**Required work:** The line containing "4. const usersAction" opens the span to copy, and the last line of the records below closes it. Write out that span exactly.
━━━ Data for this task
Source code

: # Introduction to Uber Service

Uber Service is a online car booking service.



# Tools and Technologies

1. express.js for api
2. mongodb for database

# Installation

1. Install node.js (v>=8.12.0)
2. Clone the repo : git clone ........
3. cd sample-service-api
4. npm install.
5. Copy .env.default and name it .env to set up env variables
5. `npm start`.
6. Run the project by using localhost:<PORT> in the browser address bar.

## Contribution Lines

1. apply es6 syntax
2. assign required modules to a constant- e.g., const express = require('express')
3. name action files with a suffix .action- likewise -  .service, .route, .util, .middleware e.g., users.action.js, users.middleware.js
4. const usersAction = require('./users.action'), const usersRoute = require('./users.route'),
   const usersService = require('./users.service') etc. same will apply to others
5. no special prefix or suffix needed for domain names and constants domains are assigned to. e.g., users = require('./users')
━━━━━━
**Exercise answer:**
4. const usersAction = require('./users.action'), const usersRoute = require('./users.route'),
   const usersService = require('./users.service') etc. same will apply to others
5. no special prefix or suffix needed for domain names and constants domains are assigned to. e.g., users = require('./users')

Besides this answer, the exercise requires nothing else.